● Supplied data
______________________________
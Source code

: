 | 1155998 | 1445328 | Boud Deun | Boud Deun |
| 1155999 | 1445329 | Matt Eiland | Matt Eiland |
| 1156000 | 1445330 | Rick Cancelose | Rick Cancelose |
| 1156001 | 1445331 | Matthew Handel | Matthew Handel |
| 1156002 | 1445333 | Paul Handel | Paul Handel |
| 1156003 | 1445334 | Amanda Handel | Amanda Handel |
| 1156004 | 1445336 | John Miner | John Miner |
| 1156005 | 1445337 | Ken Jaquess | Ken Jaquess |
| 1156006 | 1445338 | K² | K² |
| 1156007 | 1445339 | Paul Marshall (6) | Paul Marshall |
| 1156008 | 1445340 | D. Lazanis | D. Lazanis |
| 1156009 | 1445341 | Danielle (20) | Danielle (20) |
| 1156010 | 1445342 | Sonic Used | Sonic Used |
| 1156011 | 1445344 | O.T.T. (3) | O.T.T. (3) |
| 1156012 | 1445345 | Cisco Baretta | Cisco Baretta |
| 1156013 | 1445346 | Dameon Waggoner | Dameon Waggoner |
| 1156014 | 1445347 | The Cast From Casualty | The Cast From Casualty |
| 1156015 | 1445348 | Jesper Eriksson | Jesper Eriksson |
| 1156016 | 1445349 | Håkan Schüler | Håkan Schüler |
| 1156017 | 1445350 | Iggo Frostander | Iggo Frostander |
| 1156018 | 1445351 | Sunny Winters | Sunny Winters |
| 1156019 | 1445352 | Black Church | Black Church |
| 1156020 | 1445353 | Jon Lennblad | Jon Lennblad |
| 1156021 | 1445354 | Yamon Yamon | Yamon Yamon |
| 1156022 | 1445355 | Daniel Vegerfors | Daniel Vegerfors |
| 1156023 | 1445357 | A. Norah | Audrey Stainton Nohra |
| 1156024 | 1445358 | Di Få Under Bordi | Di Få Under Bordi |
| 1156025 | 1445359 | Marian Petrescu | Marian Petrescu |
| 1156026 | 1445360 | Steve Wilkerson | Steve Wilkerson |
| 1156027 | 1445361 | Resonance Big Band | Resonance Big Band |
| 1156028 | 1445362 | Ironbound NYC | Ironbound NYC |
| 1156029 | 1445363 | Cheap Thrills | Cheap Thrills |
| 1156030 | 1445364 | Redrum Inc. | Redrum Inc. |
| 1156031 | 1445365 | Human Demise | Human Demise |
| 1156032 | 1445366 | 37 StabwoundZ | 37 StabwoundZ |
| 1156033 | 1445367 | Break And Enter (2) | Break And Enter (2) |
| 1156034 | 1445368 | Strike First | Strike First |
______________________________
● Exercise instructions
Print again the material above, limited to the lines from the one holding "Thrills | Cheap Thrills |" through the last, inclusive.

● Reply
| 1156029 | 1445363 | Cheap Thrills | Cheap Thrills |
| 1156030 | 1445364 | Redrum Inc. | Redrum Inc. |
| 1156031 | 1445365 | Human Demise | Human Demise |
| 1156032 | 1445366 | 37 StabwoundZ | 37 StabwoundZ |
| 1156033 | 1445367 | Break And Enter (2) | Break And Enter (2) |
| 1156034 | 1445368 | Strike First | Strike First |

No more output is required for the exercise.